One thing is certain though, bringing out the childish and often idiotic behavior of 'elitist' players from PvP realms in MMOs is definitely not the way to go when attempting to appeal to the masses and sparking interest around the game and its competiveness. The word "professional gamer" in this would mean: an expert player, as of golf or tennis, serving as a teacher, consultant, performer, or contestant; pro. When you have some of the leading websites on the internet running their mouth as if they were still teenagers, it is hard for the mass media, the audience and potential financial investors to take the venue of competition seriously.

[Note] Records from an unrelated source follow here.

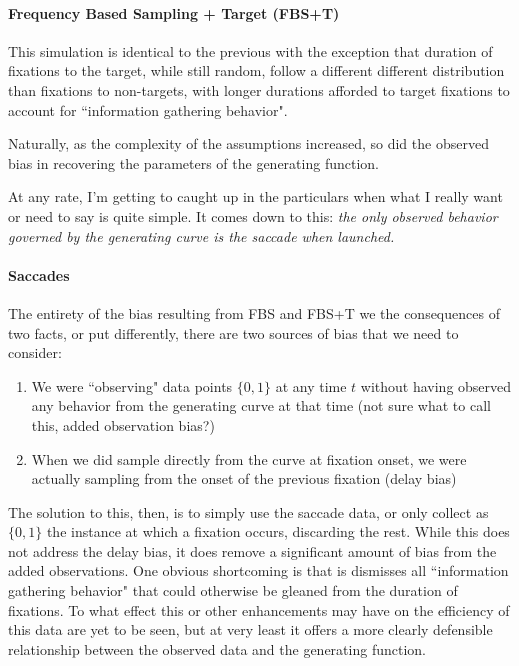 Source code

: \documentclass{article}
\begin{document}
\paragraph{Frequency Based Sampling + Target (FBS+T)} This simulation is identical to the previous with the exception that duration of fixations to the target, while still random, follow a different different distribution than fixations to non-targets, with longer durations afforded to target fixations to account for ``information gathering behavior". 

Naturally, as the complexity of the assumptions increased, so did the observed bias in recovering the parameters of the generating function.

At any rate, I'm getting to caught up in the particulars when what I really want or need to say is quite simple. It comes down to this: \textit{the only observed behavior governed by the generating curve is the saccade when launched.}

\paragraph{Saccades}

The entirety of the bias resulting from FBS and FBS+T we the consequences of two facts, or put differently, there are two sources of bias that we need to consider:
\begin{singlespace}
\begin{enumerate}
\item We were ``observing" data points $\{0,1\}$ at any time $t$ without having observed any behavior from the generating curve at that time (not sure what to call this, added observation bias?)
\item When we did sample directly from the curve at fixation onset, we were actually sampling from the onset of the previous fixation (delay bias)
\end{enumerate}
\end{singlespace}

The solution to this, then, is to simply use the saccade data, or only collect as $\{0,1\}$ the instance at which a fixation occurs, discarding the rest. While this does not address the delay bias, it does remove a significant amount of bias from the added observations. One obvious shortcoming is that is dismisses all ``information gathering behavior" that could otherwise be gleaned from the  duration of fixations. To what effect this or other enhancements may have on the efficiency of this data are yet to be seen, but at very least it offers a more clearly defensible relationship between the observed data and the generating function.
\end{document}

Another thing that is equally important to keep in mind is that a transition from a hobby to a professional e-sport is not something that happens overnight. American culture in particular is very adamant about seperating 'real sports' from e-sports as an accepted form of entertainment - very much unlike our eastern culture counterparts such as China and Korea. It is only through improvements to the flaws mentioned above, through steadfast quality media representation and through the timely process of mass adaptation that WoW will succeed as an E-Sport in American society. It is also up to us, the fansites and communities, to portray this e-sport with as much professionalism as possible in order to not alienate the real target market - the audience.
I originally posted this under my Curse 'V4 Beta' Blog, but due to the interest and debate it sparked at the office I decided to make it an article all of you are able to read and give responses to. I am interested in hearing what the preliminary thoughts around competitive PvP in WoW are from as many as possible so consider yourself invited to share your thoughts.